Why Horizontal Scaling Didn’t Improve Throughput

Why Horizontal Scaling Didn’t Improve Throughput

Horizontal scaling does not improve throughput when the service instances are not the bottleneck. Adding pods, containers, or servers can lower per-instance CPU while total useful work stays flat because every new instance sends more concurrent work into the same database, lock, queue, cache, rate limit, or downstream API.

That is the frustrating scaling failure: the application tier looks healthier after the rollout, but users do not get more completed requests. Latency gets worse, connection pools fill, retries increase, and the system spends more time waiting on shared resources than doing useful work.

For the broader reliability cluster around overload, admission control, retries, circuit breakers, and cache behavior, see the Backend Reliability hub.

More Instances Reduced CPU, Not The Bottleneck

Imagine a checkout summary endpoint that is scaled from 8 pods to 32 pods before a traffic campaign.

The first dashboard looks encouraging:

MetricBefore scalingAfter scaling
Application pods832
Average pod CPU72%28%
Average pod memory61%40%
Offered traffic650 rps1,200 rps
Completed useful responses610 rps660 rps
p95 latency240 ms1,850 ms
Database connection wait p9512 ms620 ms
Payment-settings API throttles0rising
Retry volumelowhigh

The team added 4x more application capacity. Completed throughput barely moved.

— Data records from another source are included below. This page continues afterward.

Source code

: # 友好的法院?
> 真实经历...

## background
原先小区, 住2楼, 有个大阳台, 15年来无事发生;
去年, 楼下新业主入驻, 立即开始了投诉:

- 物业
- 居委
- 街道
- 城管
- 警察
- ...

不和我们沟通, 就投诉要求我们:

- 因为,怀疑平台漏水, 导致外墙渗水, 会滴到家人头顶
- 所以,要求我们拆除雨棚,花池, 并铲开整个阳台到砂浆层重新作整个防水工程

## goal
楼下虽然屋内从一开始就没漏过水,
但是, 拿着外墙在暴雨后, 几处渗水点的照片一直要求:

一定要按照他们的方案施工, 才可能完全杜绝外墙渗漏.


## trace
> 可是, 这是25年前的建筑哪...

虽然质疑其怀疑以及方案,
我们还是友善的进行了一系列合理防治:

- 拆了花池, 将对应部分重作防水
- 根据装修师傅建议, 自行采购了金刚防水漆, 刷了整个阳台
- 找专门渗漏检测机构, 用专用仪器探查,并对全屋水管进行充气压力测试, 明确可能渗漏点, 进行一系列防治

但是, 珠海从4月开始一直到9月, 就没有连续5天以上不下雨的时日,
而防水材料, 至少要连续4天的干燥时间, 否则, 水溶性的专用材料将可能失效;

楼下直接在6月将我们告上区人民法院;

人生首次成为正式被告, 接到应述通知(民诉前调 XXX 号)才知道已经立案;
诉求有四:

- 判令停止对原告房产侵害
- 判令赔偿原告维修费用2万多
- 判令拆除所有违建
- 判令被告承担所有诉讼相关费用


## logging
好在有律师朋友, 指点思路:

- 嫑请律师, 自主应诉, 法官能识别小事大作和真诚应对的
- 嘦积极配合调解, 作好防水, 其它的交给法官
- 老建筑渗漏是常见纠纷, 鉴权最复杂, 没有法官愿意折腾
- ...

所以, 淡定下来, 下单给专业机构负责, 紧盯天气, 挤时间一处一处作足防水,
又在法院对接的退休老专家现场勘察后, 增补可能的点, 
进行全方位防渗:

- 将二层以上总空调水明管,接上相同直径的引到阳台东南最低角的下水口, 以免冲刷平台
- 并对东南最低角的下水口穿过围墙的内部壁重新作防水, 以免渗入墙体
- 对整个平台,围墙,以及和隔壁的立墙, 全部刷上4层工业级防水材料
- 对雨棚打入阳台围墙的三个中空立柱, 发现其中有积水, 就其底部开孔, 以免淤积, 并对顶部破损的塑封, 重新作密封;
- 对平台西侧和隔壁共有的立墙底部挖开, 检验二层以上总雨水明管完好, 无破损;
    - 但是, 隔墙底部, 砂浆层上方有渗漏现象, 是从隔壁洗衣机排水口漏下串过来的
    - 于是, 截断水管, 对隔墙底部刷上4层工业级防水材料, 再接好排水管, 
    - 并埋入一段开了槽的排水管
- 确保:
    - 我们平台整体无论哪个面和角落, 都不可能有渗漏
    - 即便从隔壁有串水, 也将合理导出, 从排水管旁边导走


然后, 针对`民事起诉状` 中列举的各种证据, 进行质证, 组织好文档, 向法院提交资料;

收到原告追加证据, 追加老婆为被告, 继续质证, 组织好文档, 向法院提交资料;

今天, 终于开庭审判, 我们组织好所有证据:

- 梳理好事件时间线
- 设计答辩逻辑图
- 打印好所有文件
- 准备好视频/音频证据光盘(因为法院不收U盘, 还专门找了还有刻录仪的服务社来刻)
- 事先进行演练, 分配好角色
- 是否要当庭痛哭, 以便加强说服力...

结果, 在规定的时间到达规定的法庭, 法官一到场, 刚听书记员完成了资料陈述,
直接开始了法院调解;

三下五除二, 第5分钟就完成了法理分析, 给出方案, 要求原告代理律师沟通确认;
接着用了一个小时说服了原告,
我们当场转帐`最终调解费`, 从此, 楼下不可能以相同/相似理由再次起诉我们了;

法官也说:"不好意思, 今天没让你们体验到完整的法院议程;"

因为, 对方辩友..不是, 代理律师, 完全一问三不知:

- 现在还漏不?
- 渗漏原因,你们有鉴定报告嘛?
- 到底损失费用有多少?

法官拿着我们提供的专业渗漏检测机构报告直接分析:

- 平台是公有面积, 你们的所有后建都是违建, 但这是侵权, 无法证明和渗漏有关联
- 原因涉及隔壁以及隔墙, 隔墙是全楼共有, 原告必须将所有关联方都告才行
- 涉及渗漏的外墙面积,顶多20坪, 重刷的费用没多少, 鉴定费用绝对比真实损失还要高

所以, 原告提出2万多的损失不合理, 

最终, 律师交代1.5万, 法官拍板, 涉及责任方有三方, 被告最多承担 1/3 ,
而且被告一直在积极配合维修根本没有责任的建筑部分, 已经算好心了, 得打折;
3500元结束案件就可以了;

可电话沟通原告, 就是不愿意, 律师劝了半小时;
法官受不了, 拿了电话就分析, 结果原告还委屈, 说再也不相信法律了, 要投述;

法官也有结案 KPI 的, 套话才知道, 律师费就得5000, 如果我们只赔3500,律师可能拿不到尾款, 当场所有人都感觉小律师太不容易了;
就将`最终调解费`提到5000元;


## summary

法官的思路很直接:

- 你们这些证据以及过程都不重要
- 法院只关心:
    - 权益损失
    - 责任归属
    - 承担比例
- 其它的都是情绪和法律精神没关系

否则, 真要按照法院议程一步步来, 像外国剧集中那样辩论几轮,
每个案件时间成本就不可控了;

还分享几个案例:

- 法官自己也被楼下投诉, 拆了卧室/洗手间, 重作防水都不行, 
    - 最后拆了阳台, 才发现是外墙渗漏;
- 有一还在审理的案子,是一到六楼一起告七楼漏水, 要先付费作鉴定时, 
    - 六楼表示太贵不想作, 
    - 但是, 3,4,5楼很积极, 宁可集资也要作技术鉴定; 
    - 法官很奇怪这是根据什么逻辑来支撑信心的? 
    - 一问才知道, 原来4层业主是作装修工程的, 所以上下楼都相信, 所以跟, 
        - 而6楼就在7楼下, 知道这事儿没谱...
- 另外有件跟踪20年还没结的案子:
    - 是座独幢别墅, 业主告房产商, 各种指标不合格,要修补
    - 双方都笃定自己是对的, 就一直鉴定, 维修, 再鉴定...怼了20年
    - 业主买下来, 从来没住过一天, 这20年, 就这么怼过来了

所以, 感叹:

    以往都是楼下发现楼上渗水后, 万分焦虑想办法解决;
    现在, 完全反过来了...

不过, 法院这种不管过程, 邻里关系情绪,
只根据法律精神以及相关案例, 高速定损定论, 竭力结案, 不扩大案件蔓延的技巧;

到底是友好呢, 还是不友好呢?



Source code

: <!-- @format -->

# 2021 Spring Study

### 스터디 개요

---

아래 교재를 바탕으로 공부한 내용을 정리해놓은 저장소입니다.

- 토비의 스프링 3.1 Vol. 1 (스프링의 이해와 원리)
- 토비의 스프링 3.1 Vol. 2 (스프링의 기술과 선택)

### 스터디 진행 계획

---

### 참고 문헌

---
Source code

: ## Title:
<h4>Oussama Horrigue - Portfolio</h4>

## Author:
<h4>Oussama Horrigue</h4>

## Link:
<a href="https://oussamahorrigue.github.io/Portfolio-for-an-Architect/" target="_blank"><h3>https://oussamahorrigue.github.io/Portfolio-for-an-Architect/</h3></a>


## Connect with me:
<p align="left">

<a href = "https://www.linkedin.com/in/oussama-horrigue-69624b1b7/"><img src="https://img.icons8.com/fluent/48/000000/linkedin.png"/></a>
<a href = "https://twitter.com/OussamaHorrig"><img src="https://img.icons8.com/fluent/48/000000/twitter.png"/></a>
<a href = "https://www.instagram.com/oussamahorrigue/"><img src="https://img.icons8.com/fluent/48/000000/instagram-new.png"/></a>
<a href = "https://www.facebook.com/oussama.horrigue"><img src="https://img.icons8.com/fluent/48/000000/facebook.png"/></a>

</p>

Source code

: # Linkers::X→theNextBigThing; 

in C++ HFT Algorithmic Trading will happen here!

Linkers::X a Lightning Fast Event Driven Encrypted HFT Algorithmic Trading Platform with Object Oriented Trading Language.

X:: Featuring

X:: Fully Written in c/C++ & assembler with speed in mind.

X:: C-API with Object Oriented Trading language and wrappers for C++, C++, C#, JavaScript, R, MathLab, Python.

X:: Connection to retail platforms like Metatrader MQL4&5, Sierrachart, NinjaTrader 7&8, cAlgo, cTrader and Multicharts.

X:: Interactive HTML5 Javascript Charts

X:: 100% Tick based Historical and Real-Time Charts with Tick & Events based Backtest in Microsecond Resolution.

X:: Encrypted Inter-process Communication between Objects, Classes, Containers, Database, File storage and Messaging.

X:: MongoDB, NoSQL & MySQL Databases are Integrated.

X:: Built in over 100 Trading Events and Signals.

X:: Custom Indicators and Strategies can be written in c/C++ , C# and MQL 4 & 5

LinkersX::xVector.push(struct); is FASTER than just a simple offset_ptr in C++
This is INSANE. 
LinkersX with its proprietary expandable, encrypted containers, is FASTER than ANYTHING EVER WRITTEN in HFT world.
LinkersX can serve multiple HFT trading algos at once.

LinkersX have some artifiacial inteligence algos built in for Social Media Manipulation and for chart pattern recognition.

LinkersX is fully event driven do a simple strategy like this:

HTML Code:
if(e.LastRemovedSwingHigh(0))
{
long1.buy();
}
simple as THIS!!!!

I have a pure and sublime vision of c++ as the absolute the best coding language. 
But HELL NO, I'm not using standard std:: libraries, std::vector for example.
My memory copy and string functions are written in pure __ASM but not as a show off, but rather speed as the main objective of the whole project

The reason is visible only when "throughput" is separated from "goodput." Throughput is the work offered to the system. Goodput is the work completed successfully and quickly enough to be useful to callers. AWS's Builders Library article on using load shedding to avoid overload uses that distinction directly: systems can process or attempt more work while useful completed work plateaus or falls.

In this example, horizontal scaling increased offered load. It did not increase goodput because the application tier was no longer the limiting resource.

The Handler Looked Stateless

The endpoint itself can look ordinary:

async function getCheckoutSummary(req: Request) {
  const user = await db.user.findUnique({
    where: { id: req.userId },
    select: { id: true, accountId: true, region: true },
  })

  const cart = await db.cart.findFirst({
    where: { userId: req.userId, status: 'open' },
    include: { items: true },
  })

  const paymentSettings = await paymentClient.getSettings({
    accountId: user.accountId,
    region: user.region,
  })

  const inventory = await inventoryClient.reservePreview({
    itemIds: cart.items.map((item) => item.sku),
  })

  return buildSummary({ user, cart, paymentSettings, inventory })
}

The service stores no local session state. Any pod can handle any request. Scaling it horizontally sounds reasonable.

But each request still uses shared resources:

  • two database reads
  • one cart relation load
  • one payment-settings dependency call
  • one inventory dependency call
  • one connection from the HTTP server
  • one connection from the database pool
  • one slice of downstream quota

Adding pods multiplies the number of concurrent callers. It does not multiply the capacity of the database, payment service, inventory service, or shared quota.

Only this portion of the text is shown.